Subject: Re: Pfizer a permanent presence
The excess death rates are statistically significant, correlation between rates and vaccine use and the uptick in those countries and timing of vaccine issuance.


Are you referring to some particular study?

I haven't done an exhaustive search, but looking quickly, I found this, which seems to confirm that there's a correlation, except it's a negative correlation: https://www.ncbi.nlm.nih.gov/p...

Excerpt from the abstract: This study aimed to investigate the relationship between COVID-19 vaccination coverage and all-cause excess mortality in 178 nations during the first two years of the pandemic. Multiple regression analysis, after adjusting for life expectancy at birth, confirmed a significant association between higher vaccination coverage and lower all-cause mortality rates (𝛽 = −106.8, 95% CI −175.4 to −38.2, 𝑝 = 0.002). These findings underscore the importance of vaccination campaigns in reducing overall mortality during the COVID-19 pandemic.

Here is another study showing the same inverse correlation, i.e. more excess deaths in countries with low vaccination rates, in Europe: https://www.ncbi.nlm.nih.gov/p...


Perhaps there are other credible studies that find the reverse?

However, I don't really think these kinds of studies are the best for identifying cause and effect. It could just be, for instance, that rich countries got vaccines first, and they succeeded in keeping excess deaths low, for all sorts of reasons unrelated to vaccines, like better health care for instance.

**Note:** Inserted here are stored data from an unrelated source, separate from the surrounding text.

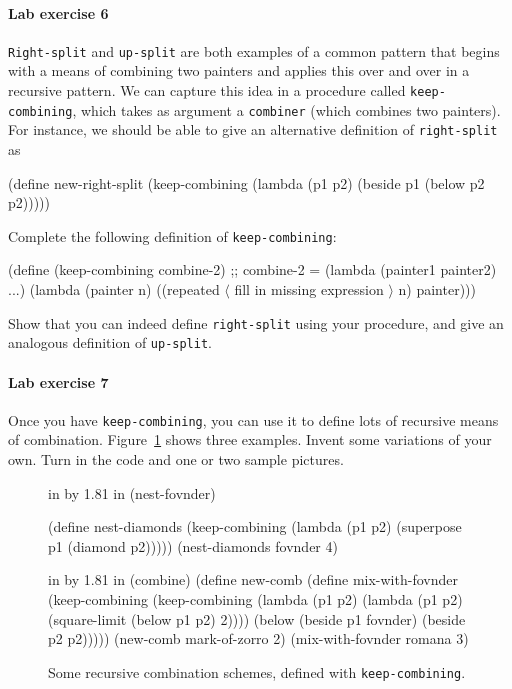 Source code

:\paragraph{Lab exercise 6}
{\tt Right-split} and {\tt up-split} are both examples of a common
pattern that begins with a means of combining two painters and applies
this over and over in a recursive pattern.  We can capture this idea
in a procedure called {\tt keep-combining}, which takes as argument a
{\tt combiner} (which combines two painters).  For instance, we should
be able to give an alternative definition of {\tt right-split} as

\beginlisp
(define new-right-split
  (keep-combining
   (lambda (p1 p2)
     (beside p1 (below p2 p2)))))
\endlisp

\noindent
Complete the following definition of {\tt keep-combining}:

\beginlisp
(define (keep-combining combine-2)
  ;; combine-2 = (lambda (painter1 painter2) ...)
  (lambda (painter n)
    ((repeated
      {\rm $\langle$ fill in missing expression $\rangle$}
      n)
     painter)))
\endlisp

\noindent
Show that you can indeed define {\tt right-split} using your
procedure, and give an analogous definition of {\tt up-split}.


\paragraph{Lab exercise 7}
Once you have {\tt keep-combining}, you can use it to define lots of
recursive means of combination.  Figure~\ref{keep-combining} shows
three examples.  Invent some variations of your own.  Turn in the code
and one or two sample pictures.

\begin{figure}
 in by 1.81 in (nest-fovnder)

\beginlisp
                     (define nest-diamonds
                       (keep-combining
                        (lambda (p1 p2) (superpose p1 (diamond p2)))))
\null
                     (nest-diamonds fovnder 4)
\endlisp

 in by 1.81 in (combine)
\beginlisp
     (define new-comb                              (define mix-with-fovnder
       (keep-combining                               (keep-combining
        (lambda (p1 p2)                               (lambda (p1 p2)
          (square-limit (below p1 p2) 2))))             (below (beside p1
                                                                       fovnder)
                                                               (beside p2 p2)))))
\null                                                      
     (new-comb mark-of-zorro 2)                     (mix-with-fovnder romana 3)
\endlisp
\caption{{\protect\footnotesize
Some recursive combination schemes, defined with {\tt keep-combining}.}}
\label{keep-combining}
\end{figure} 

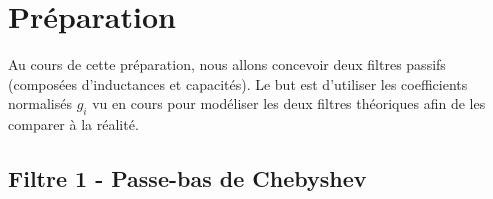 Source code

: \addtocounter{section}{1}

\section{Préparation}

\begin{flushleft}
    Au cours de cette préparation, nous allons concevoir deux filtres passifs (composées d'inductances et capacités). Le but est d'utiliser les coefficients normalisés $g_i$ vu en cours pour modéliser les deux filtres théoriques afin de les comparer à la réalité.
\end{flushleft}
\subsection{Filtre 1 - Passe-bas de Chebyshev}
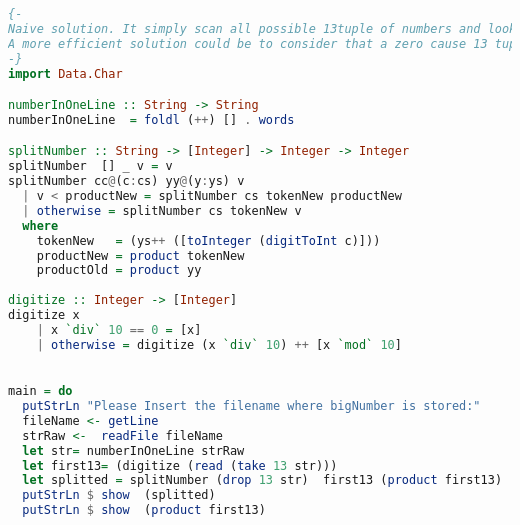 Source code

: \begin{solution}

		\begin{lstlisting}[language=Haskell, caption="Haskell"]
{-
Naive solution. It simply scan all possible 13tuple of numbers and look for maximum (product of digits)
A more efficient solution could be to consider that a zero cause 13 tuple to have 0 product!
-}
import Data.Char

numberInOneLine :: String -> String
numberInOneLine  = foldl (++) [] . words

splitNumber :: String -> [Integer] -> Integer -> Integer
splitNumber  [] _ v = v 
splitNumber cc@(c:cs) yy@(y:ys) v 
  | v < productNew = splitNumber cs tokenNew productNew 
  | otherwise = splitNumber cs tokenNew v                          
  where
    tokenNew   = (ys++ ([toInteger (digitToInt c)]))
    productNew = product tokenNew 
    productOld = product yy
              
digitize :: Integer -> [Integer]
digitize x
	| x `div` 10 == 0 = [x]
	| otherwise = digitize (x `div` 10) ++ [x `mod` 10]
	

main = do 
  putStrLn "Please Insert the filename where bigNumber is stored:"
  fileName <- getLine
  strRaw <-  readFile fileName 
  let str= numberInOneLine strRaw
  let first13= (digitize (read (take 13 str)))
  let splitted = splitNumber (drop 13 str)  first13 (product first13) 
  putStrLn $ show  (splitted)
  putStrLn $ show  (product first13)        

		\end{lstlisting}  

\end{solution}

I would be much more convinced by studies looking at death rates within an individual country, comparing vaccinated people to unvaccinated. And here, the data is also pretty one-sided, showing clear protection from vaccination. Here is an example, although there are many others, all showing strong protection: https://www.scientificamerican...

In this study, death rates in the unvaccinated, as of March 2022, were 17 times higher in people unvaccinated, compared to people vaccinated 3 times. I think the true effect might be even stronger - these data were standardized for age, but at all ages, people particularly vulnerable to death (immunosuppressed people and people with chronic diseases) are much more likely to be vaccinated (they know they are at risk of dying and not many of them were willing to take a chance and get covid without protection*.) So the population of people who were fully vaccinated would be expected to have more mortality, not less. Vaccine protection was so effective, these sicker populations ended up having way less deaths, more than overcoming their risk from pre-existing diseases.

The other thing to mention is that the correlation will probably fade, and maybe disappear, now that almost everyone has natural immunity (from getting infected), which is probably stronger immunity than what you get from the vaccine, anyways (not everyone will agree, but I believe this is true.) It is much safer to get the vaccine and THEN get infected by covid, and you can save a lot of lives that way. But once you have survived covid, as most will, whether they are vaccinated or not, the vaccinated and unvaccinated end up having relatively similar immunity against covid. In fact, you are probably safer to have no vaccine and a survived infection than having just vaccination with no natural immunity. So in the first year or two after vaccination, we see more deaths in unvaccinated people, but in vaccinated people who have not yet been infected, they still have to face the danger of covid, which is a smaller danger than if they weren't vaccinated, but will still kill plenty of people. So there should be a big excess of deaths in the unvaccinated for a year or two, and then a small excess of deaths in the unvaccinated, not because of the vaccine, but just because they got their infection later on in the pandemic than the unvaccinated who likely got infected quite quickly. I haven't seen any study that confirms my hunch, but I suspect it is true.


Regards, DTB


*I must have seen 200 patients getting chemotherapy in the last few years, and I can't remember a single person declining the covid vaccine. If you are young and healthy, you can scoff at covid: it really is a small risk. But if you are getting on in years, or have cancer, or MS, or Crohn's disease, you have to really have a powerful philosophical objection to vaccination to turn down a chance at saving your life.